TASK REQUIREMENTS: Reproduce, exactly and only, the lines of the data that follows from the one containing "- (21.01 - 21.04)" down to the one containing "It includes cron", without pictures.

LISTED RECORDS:
^^^^^^^^^^^^^^^^

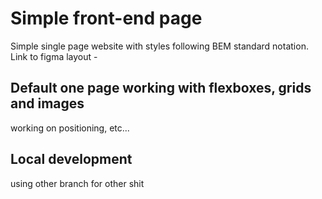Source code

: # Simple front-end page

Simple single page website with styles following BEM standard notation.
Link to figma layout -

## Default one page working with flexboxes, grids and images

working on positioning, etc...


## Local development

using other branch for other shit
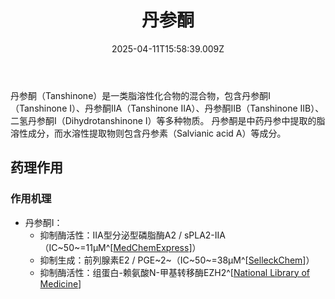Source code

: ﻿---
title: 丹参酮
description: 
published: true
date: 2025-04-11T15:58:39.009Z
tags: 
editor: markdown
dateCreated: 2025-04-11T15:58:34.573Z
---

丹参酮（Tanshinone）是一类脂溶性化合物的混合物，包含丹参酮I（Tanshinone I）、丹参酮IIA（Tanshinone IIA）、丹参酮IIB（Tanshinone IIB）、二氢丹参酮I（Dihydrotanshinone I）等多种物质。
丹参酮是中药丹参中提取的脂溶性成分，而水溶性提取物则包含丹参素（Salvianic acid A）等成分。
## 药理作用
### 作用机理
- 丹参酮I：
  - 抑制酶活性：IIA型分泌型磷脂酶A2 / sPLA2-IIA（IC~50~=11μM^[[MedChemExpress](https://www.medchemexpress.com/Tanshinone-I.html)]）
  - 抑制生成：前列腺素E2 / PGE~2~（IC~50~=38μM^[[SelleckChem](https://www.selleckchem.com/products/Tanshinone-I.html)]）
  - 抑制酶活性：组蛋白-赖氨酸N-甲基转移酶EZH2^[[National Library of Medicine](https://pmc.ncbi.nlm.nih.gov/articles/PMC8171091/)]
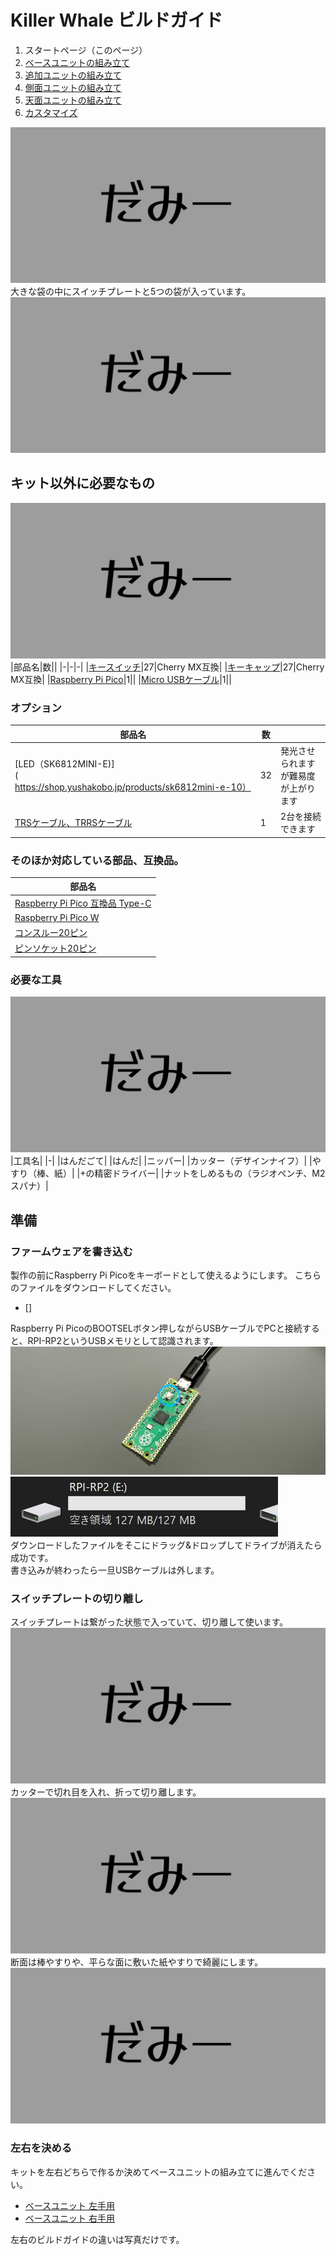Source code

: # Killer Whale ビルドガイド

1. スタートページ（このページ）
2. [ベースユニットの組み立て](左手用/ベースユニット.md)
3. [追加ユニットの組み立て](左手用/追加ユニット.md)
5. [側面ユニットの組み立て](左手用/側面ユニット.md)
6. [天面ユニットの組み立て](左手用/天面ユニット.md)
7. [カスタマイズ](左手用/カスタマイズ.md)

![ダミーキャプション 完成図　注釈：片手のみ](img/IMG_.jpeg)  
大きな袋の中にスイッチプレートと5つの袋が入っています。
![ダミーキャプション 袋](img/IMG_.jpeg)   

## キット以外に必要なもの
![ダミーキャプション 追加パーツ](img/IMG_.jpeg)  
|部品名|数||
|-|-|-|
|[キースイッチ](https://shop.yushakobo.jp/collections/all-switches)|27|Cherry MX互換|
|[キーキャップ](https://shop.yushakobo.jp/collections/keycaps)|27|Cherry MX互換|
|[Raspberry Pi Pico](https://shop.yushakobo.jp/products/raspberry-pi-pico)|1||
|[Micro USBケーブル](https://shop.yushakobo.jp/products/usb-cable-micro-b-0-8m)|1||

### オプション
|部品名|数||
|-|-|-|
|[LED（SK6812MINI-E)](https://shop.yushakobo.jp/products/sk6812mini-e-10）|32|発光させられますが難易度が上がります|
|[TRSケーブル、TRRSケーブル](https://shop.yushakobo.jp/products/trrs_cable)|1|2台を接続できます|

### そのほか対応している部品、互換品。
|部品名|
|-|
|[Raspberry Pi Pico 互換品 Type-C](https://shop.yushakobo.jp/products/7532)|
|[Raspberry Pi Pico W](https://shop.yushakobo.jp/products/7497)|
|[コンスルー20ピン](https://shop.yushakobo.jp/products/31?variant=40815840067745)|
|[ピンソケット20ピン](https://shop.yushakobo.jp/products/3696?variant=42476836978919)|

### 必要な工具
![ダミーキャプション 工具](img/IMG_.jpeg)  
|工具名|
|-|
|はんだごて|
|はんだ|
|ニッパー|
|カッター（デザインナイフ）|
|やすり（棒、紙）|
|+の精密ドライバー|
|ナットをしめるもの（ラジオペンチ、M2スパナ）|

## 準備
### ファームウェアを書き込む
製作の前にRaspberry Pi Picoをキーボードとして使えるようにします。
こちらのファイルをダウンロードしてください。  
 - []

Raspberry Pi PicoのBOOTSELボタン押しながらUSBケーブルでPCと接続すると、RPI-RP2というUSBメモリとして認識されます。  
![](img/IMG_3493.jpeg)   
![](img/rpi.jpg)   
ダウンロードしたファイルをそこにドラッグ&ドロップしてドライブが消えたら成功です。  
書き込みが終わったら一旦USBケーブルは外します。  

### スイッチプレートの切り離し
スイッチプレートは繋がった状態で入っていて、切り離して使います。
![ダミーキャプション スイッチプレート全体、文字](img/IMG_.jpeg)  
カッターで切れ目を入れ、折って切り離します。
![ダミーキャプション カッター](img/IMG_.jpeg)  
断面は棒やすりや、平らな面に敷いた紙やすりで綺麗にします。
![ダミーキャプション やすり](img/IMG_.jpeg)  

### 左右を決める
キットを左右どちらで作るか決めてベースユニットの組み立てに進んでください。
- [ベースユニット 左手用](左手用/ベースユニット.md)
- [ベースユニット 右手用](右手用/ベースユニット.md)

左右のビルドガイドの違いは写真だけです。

^^^^^^^^^^^^^^^^

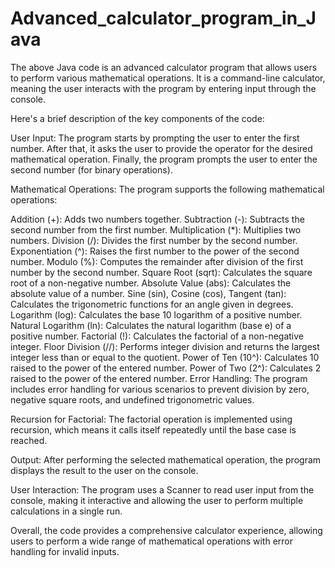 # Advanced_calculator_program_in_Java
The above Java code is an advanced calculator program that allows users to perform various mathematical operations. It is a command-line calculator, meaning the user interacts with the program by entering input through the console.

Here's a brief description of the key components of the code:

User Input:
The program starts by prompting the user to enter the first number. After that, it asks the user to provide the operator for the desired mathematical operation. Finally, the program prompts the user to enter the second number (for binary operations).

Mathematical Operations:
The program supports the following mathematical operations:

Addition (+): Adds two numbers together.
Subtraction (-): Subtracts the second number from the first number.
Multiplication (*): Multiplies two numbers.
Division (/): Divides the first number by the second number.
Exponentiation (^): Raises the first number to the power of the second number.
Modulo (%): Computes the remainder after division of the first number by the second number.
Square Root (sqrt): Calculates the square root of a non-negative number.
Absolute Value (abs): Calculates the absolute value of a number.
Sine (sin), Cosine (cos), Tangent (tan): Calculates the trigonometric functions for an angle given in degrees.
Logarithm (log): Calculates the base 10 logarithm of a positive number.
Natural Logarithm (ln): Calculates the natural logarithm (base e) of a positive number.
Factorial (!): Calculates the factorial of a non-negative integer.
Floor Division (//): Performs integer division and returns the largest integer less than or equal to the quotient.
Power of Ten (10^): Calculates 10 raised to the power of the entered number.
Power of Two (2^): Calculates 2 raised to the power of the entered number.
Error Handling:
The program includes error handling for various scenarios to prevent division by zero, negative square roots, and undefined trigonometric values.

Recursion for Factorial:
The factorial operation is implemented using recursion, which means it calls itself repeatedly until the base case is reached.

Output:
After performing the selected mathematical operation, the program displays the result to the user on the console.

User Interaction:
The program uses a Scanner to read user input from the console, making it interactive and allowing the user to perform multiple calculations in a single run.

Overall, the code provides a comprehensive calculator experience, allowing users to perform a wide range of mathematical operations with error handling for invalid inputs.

^^^^^^^^^^^^^^^^

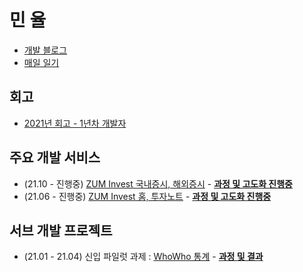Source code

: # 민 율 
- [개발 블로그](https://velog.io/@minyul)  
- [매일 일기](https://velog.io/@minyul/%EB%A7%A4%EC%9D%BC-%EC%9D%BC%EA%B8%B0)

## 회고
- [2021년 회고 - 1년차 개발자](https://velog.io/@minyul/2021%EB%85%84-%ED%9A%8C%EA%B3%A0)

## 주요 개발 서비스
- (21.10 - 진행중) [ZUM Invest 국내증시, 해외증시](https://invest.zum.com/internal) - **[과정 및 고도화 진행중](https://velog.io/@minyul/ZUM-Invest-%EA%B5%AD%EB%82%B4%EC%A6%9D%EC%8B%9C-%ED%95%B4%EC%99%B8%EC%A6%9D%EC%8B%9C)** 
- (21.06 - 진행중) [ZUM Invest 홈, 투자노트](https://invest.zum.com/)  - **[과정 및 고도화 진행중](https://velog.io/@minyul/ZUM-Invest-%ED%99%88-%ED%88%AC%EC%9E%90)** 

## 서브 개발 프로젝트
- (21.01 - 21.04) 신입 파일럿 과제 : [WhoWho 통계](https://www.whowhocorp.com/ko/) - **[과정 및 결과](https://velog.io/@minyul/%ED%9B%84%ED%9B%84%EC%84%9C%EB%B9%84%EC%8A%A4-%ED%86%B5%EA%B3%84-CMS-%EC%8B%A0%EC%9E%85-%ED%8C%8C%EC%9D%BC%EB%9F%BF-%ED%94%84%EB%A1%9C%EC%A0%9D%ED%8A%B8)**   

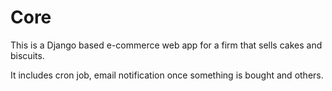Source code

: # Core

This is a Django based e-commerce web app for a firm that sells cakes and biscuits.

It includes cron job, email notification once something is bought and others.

^^^^^^^^^^^^^^^^

EXPECTED OUTPUT:
- (21.01 - 21.04) 신입 파일럿 과제 : [WhoWho 통계](https://www.whowhocorp.com/ko/) - **[과정 및 결과](https://velog.io/@minyul/%ED%9B%84%ED%9B%84%EC%84%9C%EB%B9%84%EC%8A%A4-%ED%86%B5%EA%B3%84-CMS-%EC%8B%A0%EC%9E%85-%ED%8C%8C%EC%9D%BC%EB%9F%BF-%ED%94%84%EB%A1%9C%EC%A0%9D%ED%8A%B8)**   

Source code

: # Core

This is a Django based e-commerce web app for a firm that sells cakes and biscuits.

It includes cron job, email notification once something is bought and others.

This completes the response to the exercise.